◆ **Activity**:
Your answer should be the lines below from the one holding "- User authentication with Supabase" through the one holding "## Setup and Usage", copied exactly and with nothing else.
━━ Stored data ━━
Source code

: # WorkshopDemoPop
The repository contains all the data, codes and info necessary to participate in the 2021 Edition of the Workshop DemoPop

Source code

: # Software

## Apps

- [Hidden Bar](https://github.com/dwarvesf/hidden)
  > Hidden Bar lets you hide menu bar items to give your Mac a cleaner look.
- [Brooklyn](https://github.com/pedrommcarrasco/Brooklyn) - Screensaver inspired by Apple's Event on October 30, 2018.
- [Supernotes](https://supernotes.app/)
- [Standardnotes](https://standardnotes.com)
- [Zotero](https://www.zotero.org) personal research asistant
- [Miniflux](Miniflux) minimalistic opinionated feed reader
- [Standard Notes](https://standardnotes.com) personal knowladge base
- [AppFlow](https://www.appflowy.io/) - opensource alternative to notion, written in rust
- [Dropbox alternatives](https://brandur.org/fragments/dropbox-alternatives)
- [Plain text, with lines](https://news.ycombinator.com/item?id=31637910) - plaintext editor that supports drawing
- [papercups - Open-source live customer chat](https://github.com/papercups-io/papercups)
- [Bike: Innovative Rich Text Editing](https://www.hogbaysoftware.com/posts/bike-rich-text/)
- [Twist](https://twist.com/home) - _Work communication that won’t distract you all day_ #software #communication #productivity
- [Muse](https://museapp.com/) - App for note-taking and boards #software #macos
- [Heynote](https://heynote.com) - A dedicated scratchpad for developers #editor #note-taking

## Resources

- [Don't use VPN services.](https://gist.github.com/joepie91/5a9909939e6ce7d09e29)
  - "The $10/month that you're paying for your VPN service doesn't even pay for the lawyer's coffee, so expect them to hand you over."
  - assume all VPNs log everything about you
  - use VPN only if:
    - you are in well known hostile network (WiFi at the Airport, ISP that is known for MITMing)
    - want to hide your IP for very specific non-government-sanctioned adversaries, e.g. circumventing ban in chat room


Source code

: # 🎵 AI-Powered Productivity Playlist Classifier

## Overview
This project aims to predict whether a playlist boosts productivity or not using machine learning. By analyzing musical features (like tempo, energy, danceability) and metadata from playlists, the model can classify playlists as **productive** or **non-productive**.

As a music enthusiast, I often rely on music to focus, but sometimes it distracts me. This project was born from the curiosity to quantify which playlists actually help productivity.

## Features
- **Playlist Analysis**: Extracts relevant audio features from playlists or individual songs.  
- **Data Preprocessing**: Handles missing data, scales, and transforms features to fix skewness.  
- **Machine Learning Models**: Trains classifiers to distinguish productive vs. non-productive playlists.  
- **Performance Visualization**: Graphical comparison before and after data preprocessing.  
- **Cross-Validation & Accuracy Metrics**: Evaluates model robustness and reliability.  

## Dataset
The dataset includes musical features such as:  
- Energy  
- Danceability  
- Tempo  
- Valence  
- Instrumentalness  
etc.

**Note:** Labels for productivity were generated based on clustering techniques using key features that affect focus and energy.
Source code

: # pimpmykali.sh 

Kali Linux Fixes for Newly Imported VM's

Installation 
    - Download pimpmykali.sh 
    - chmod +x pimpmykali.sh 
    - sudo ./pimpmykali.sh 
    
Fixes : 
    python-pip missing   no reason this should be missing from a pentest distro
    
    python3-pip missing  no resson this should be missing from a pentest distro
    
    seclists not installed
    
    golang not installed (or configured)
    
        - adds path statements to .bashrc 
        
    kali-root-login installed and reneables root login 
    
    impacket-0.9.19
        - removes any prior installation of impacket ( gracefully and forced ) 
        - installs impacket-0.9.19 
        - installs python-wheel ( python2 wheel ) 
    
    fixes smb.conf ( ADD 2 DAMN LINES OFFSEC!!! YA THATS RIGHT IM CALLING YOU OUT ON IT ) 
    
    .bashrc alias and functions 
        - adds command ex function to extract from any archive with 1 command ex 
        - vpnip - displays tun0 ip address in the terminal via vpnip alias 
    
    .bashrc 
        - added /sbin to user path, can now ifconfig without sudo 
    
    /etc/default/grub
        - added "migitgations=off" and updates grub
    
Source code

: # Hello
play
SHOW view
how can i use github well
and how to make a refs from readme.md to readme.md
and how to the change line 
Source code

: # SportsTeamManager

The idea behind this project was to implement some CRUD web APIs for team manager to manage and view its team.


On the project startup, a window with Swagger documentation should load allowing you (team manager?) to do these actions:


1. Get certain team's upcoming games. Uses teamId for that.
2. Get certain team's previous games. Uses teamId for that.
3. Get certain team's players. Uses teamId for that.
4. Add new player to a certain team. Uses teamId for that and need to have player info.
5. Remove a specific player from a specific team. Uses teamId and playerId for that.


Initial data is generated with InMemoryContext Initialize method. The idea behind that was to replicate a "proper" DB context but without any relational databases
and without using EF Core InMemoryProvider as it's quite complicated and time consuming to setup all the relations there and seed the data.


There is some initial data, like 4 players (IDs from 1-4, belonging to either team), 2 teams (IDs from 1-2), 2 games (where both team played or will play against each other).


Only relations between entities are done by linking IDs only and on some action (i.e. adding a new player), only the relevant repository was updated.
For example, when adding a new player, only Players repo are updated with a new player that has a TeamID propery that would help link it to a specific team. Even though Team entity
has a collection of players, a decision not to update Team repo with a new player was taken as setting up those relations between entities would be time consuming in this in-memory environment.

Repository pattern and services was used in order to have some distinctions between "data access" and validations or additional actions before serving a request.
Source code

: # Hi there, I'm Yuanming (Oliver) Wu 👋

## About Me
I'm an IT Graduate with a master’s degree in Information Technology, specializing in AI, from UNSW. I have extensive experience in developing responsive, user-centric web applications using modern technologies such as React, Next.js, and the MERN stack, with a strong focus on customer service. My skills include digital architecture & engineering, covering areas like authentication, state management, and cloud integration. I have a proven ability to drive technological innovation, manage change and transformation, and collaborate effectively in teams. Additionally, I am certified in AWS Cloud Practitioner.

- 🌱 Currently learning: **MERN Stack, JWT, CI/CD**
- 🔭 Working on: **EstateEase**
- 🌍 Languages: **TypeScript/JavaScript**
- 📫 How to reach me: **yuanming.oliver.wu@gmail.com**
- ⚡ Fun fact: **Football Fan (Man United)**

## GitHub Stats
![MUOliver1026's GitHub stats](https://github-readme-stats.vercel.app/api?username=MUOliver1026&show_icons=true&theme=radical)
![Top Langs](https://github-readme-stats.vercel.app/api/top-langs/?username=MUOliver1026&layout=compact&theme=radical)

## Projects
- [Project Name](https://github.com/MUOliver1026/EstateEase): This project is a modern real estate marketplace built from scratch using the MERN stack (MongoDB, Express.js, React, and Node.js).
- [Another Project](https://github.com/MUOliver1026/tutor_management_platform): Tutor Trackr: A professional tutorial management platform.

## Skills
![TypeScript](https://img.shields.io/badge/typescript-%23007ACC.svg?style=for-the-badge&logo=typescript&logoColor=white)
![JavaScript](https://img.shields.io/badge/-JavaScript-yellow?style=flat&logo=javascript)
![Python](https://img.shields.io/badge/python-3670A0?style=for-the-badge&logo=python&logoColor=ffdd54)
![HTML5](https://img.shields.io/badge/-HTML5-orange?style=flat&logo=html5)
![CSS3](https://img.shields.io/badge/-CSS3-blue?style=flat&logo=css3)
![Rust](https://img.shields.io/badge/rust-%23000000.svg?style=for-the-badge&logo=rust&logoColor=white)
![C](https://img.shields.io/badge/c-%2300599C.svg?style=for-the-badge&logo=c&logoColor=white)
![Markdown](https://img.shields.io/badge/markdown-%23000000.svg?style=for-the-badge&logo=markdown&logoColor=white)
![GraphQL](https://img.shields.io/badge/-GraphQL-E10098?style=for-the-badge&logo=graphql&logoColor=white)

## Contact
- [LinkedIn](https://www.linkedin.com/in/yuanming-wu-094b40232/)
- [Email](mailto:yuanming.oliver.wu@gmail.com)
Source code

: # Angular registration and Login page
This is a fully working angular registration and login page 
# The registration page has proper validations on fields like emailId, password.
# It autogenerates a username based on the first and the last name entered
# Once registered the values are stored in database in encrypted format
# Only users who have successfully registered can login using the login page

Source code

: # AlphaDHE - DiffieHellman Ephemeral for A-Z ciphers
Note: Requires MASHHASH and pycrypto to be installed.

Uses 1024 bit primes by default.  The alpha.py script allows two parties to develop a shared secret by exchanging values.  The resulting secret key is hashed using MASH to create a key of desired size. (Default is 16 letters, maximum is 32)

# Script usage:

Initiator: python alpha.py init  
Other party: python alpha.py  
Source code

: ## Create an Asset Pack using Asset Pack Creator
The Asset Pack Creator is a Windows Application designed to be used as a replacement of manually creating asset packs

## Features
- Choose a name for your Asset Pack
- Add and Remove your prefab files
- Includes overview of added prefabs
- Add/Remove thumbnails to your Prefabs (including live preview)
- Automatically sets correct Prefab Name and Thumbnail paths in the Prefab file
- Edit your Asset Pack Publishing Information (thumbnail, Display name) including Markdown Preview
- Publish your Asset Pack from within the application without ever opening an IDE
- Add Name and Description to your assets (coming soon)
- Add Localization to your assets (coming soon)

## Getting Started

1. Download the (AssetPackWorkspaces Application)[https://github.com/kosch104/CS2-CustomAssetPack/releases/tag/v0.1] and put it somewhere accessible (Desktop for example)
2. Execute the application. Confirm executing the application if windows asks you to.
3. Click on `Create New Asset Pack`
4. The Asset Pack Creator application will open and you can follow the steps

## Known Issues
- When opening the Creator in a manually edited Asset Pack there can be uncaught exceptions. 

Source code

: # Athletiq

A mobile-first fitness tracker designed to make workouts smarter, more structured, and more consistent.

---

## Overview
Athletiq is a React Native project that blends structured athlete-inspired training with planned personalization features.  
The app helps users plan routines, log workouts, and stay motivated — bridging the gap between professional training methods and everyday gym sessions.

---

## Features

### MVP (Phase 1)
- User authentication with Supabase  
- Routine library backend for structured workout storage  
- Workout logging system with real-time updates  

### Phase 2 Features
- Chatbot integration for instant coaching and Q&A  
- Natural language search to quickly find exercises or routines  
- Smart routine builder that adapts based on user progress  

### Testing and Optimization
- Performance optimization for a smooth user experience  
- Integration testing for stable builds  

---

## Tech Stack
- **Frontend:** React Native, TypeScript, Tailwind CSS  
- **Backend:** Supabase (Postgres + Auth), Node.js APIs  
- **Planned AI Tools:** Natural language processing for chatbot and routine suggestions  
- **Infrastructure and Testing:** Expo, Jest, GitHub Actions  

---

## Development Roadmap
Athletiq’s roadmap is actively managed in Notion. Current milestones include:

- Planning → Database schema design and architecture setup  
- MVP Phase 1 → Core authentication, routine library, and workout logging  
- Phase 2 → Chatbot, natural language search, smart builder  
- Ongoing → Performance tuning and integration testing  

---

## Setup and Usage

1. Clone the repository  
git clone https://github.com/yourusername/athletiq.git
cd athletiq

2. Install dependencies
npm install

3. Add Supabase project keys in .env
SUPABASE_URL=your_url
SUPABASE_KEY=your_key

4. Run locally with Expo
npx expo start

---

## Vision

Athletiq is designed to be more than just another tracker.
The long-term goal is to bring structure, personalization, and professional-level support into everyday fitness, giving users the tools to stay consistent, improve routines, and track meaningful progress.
━━━
◆ **Result of this exercise**:
- User authentication with Supabase  
- Routine library backend for structured workout storage  
- Workout logging system with real-time updates  

### Phase 2 Features
- Chatbot integration for instant coaching and Q&A  
- Natural language search to quickly find exercises or routines  
- Smart routine builder that adapts based on user progress  

### Testing and Optimization
- Performance optimization for a smooth user experience  
- Integration testing for stable builds  

---

## Tech Stack
- **Frontend:** React Native, TypeScript, Tailwind CSS  
- **Backend:** Supabase (Postgres + Auth), Node.js APIs  
- **Planned AI Tools:** Natural language processing for chatbot and routine suggestions  
- **Infrastructure and Testing:** Expo, Jest, GitHub Actions  

---

## Development Roadmap
Athletiq’s roadmap is actively managed in Notion. Current milestones include:

- Planning → Database schema design and architecture setup  
- MVP Phase 1 → Core authentication, routine library, and workout logging  
- Phase 2 → Chatbot, natural language search, smart builder  
- Ongoing → Performance tuning and integration testing  

---

## Setup and Usage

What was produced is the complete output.